● **What is needed**
Each line holding the word "SetExtractionModeToSpecifiedRegions" must appear in the answer, copied from the entries.

● **Available data**
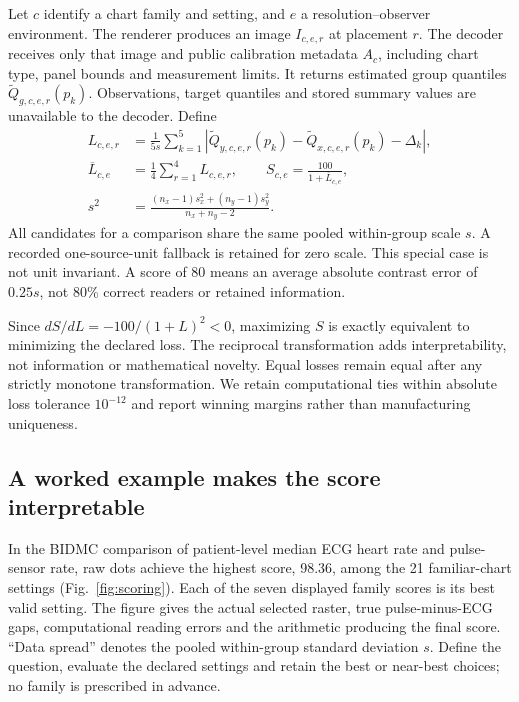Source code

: \documentclass[11pt]{article}
\begin{document}
Let $c$ identify a chart family and setting, and $e$ a resolution--observer environment. The renderer produces an image $I_{c,e,r}$ at placement $r$. The decoder receives only that image and public calibration metadata $A_c$, including chart type, panel bounds and measurement limits. It returns estimated group quantiles $\widetilde Q_{g,c,e,r}(p_k)$. Observations, target quantiles and stored summary values are unavailable to the decoder. Define
\begin{align}
L_{c,e,r}&=\frac{1}{5s}\sum_{k=1}^5|\widetilde Q_{y,c,e,r}(p_k)-\widetilde Q_{x,c,e,r}(p_k)-\Delta_k|,\\
\overline L_{c,e}&=\frac14\sum_{r=1}^4L_{c,e,r},\qquad S_{c,e}=\frac{100}{1+\overline L_{c,e}},\label{eq:score}\\
s^2&=\frac{(n_x-1)s_x^2+(n_y-1)s_y^2}{n_x+n_y-2}.
\end{align}
All candidates for a comparison share the same pooled within-group scale $s$. A recorded one-source-unit fallback is retained for zero scale. This special case is not unit invariant. A score of 80 means an average absolute contrast error of $0.25s$, not 80\% correct readers or retained information.

Since $dS/dL=-100/(1+L)^2<0$, maximizing $S$ is exactly equivalent to minimizing the declared loss. The reciprocal transformation adds interpretability, not information or mathematical novelty. Equal losses remain equal after any strictly monotone transformation. We retain computational ties within absolute loss tolerance $10^{-12}$ and report winning margins rather than manufacturing uniqueness.

\subsection*{A worked example makes the score interpretable}
In the BIDMC comparison of patient-level median ECG heart rate and pulse-sensor rate, raw dots achieve the highest score, 98.36, among the 21 familiar-chart settings (Fig.~\ref{fig:scoring}). Each of the seven displayed family scores is its best valid setting. The figure gives the actual selected raster, true pulse-minus-ECG gaps, computational reading errors and the arithmetic producing the final score. ``Data spread'' denotes the pooled within-group standard deviation $s$. Define the question, evaluate the declared settings and retain the best or near-best choices; no family is prescribed in advance.
\end{document}
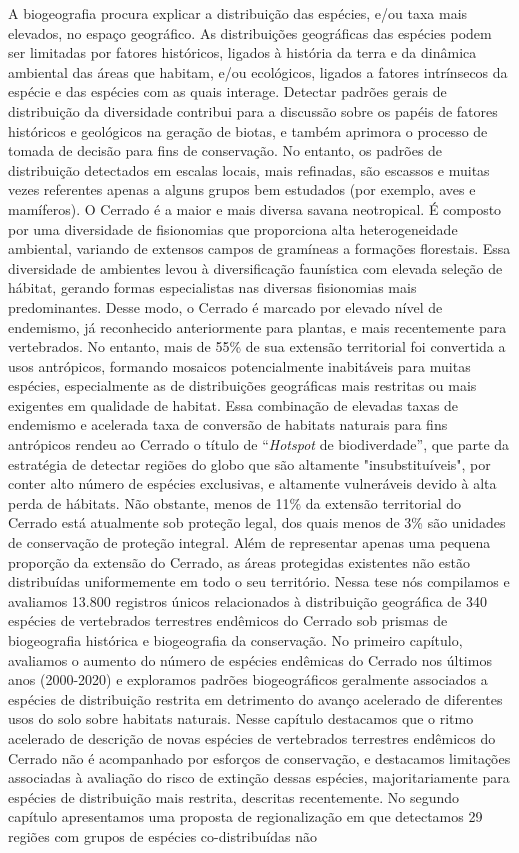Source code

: \documentclass[12pt,openright,oneside,a4paper,english]{abntex2}
\begin{document}
\begin{resumo}[Resumo]
	A biogeografia procura explicar a distribuição das espécies, e/ou taxa mais elevados, no espaço geográfico. As distribuições geográficas das espécies podem ser limitadas por fatores históricos, ligados à história da terra e da dinâmica ambiental das áreas que habitam, e/ou ecológicos, ligados a fatores intrínsecos da espécie e das espécies com as quais interage. Detectar padrões gerais de distribuição da diversidade contribui para a discussão sobre os papéis de fatores históricos e geológicos na geração de biotas, e também aprimora o processo de tomada de decisão para fins de conservação. No entanto, os padrões de distribuição detectados em escalas locais, mais refinadas, são escassos e muitas vezes referentes apenas a alguns grupos bem estudados (por exemplo, aves e mamíferos). O Cerrado é a maior e mais diversa savana neotropical. É composto por uma diversidade de fisionomias que proporciona alta heterogeneidade ambiental, variando de extensos campos de gramíneas a formações florestais. Essa diversidade de ambientes levou à diversificação faunística com elevada seleção de hábitat, gerando formas especialistas nas diversas fisionomias mais predominantes. Desse modo, o Cerrado é marcado por elevado nível de endemismo, já reconhecido anteriormente para plantas, e mais recentemente para vertebrados. No entanto, mais de 55\% de sua extensão territorial foi convertida a usos antrópicos, formando mosaicos potencialmente inabitáveis para muitas espécies, especialmente as de distribuições geográficas mais restritas ou mais exigentes em qualidade de habitat. Essa combinação de elevadas taxas de endemismo e acelerada taxa de conversão de habitats naturais para fins antrópicos rendeu ao Cerrado o título de “\textit{Hotspot} de biodiverdade”, que parte da estratégia de detectar regiões do globo que são altamente "insubstituíveis", por conter alto número de espécies exclusivas, e altamente vulneráveis devido à alta perda de hábitats. Não obstante, menos de 11\% da extensão territorial do Cerrado está atualmente sob proteção legal, dos quais menos de 3\% são unidades de conservação de proteção integral. Além de representar apenas uma pequena proporção da extensão do Cerrado, as áreas protegidas existentes não estão distribuídas uniformemente em todo o seu território. Nessa tese nós compilamos e avaliamos 13.800 registros únicos relacionados à distribuição geográfica de 340 espécies de vertebrados terrestres endêmicos do Cerrado sob prismas de biogeografia histórica e biogeografia da conservação. No primeiro capítulo, avaliamos o aumento do número de espécies endêmicas do Cerrado nos últimos anos (2000-2020) e exploramos padrões biogeográficos geralmente associados a espécies de distribuição restrita em detrimento do avanço acelerado de diferentes usos do solo sobre habitats naturais. Nesse capítulo destacamos que o ritmo acelerado de descrição de novas espécies de vertebrados terrestres endêmicos do Cerrado não é acompanhado por esforços de conservação, e destacamos limitações associadas à avaliação do risco de extinção dessas espécies, majoritariamente para espécies de distribuição mais restrita, descritas recentemente. No segundo capítulo apresentamos uma proposta de regionalização em que detectamos 29 regiões com grupos de espécies co-distribuídas não 
\end{resumo}
\end{document}
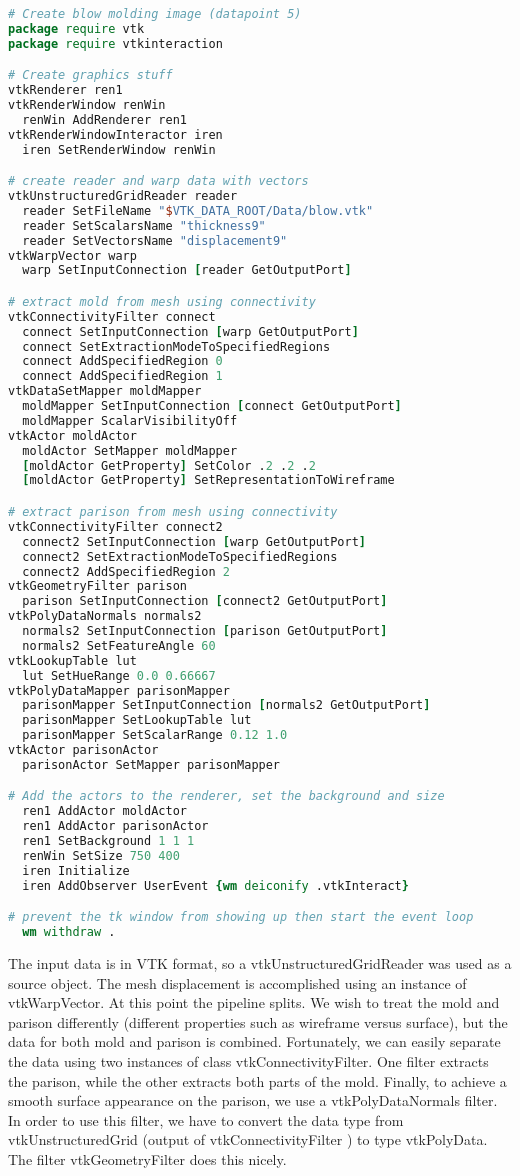 \begin{lstlisting}[language=TCL, caption={Script to generate the blow molding image.}]
# Create blow molding image (datapoint 5)
package require vtk
package require vtkinteraction

# Create graphics stuff
vtkRenderer ren1
vtkRenderWindow renWin
  renWin AddRenderer ren1
vtkRenderWindowInteractor iren
  iren SetRenderWindow renWin

# create reader and warp data with vectors
vtkUnstructuredGridReader reader
  reader SetFileName "$VTK_DATA_ROOT/Data/blow.vtk"
  reader SetScalarsName "thickness9"
  reader SetVectorsName "displacement9"
vtkWarpVector warp
  warp SetInputConnection [reader GetOutputPort]

# extract mold from mesh using connectivity
vtkConnectivityFilter connect
  connect SetInputConnection [warp GetOutputPort]
  connect SetExtractionModeToSpecifiedRegions
  connect AddSpecifiedRegion 0
  connect AddSpecifiedRegion 1
vtkDataSetMapper moldMapper
  moldMapper SetInputConnection [connect GetOutputPort]
  moldMapper ScalarVisibilityOff
vtkActor moldActor
  moldActor SetMapper moldMapper
  [moldActor GetProperty] SetColor .2 .2 .2
  [moldActor GetProperty] SetRepresentationToWireframe

# extract parison from mesh using connectivity
vtkConnectivityFilter connect2
  connect2 SetInputConnection [warp GetOutputPort]
  connect2 SetExtractionModeToSpecifiedRegions
  connect2 AddSpecifiedRegion 2
vtkGeometryFilter parison
  parison SetInputConnection [connect2 GetOutputPort]
vtkPolyDataNormals normals2
  normals2 SetInputConnection [parison GetOutputPort]
  normals2 SetFeatureAngle 60
vtkLookupTable lut
  lut SetHueRange 0.0 0.66667
vtkPolyDataMapper parisonMapper
  parisonMapper SetInputConnection [normals2 GetOutputPort]
  parisonMapper SetLookupTable lut
  parisonMapper SetScalarRange 0.12 1.0
vtkActor parisonActor
  parisonActor SetMapper parisonMapper

# Add the actors to the renderer, set the background and size
  ren1 AddActor moldActor
  ren1 AddActor parisonActor
  ren1 SetBackground 1 1 1
  renWin SetSize 750 400
  iren Initialize
  iren AddObserver UserEvent {wm deiconify .vtkInteract}

# prevent the tk window from showing up then start the event loop
  wm withdraw .
\end{lstlisting}

The input data is in VTK format, so a vtkUnstructuredGridReader was used as a source object. The mesh displacement is accomplished using an instance of vtkWarpVector. At this point the pipeline splits. We wish to treat the mold and parison differently (different properties such as wireframe versus surface), but the data for both mold and parison is combined. Fortunately, we can easily separate the data using two instances of class vtkConnectivityFilter. One filter extracts the parison, while the other extracts both parts of the mold. Finally, to achieve a smooth surface appearance on the parison, we use a vtkPolyDataNormals filter. In order to use this filter, we have to convert the data type from vtkUnstructuredGrid (output of vtkConnectivityFilter ) to type vtkPolyData. The filter vtkGeometryFilter does this nicely.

● **Result**
  connect SetExtractionModeToSpecifiedRegions
  connect2 SetExtractionModeToSpecifiedRegions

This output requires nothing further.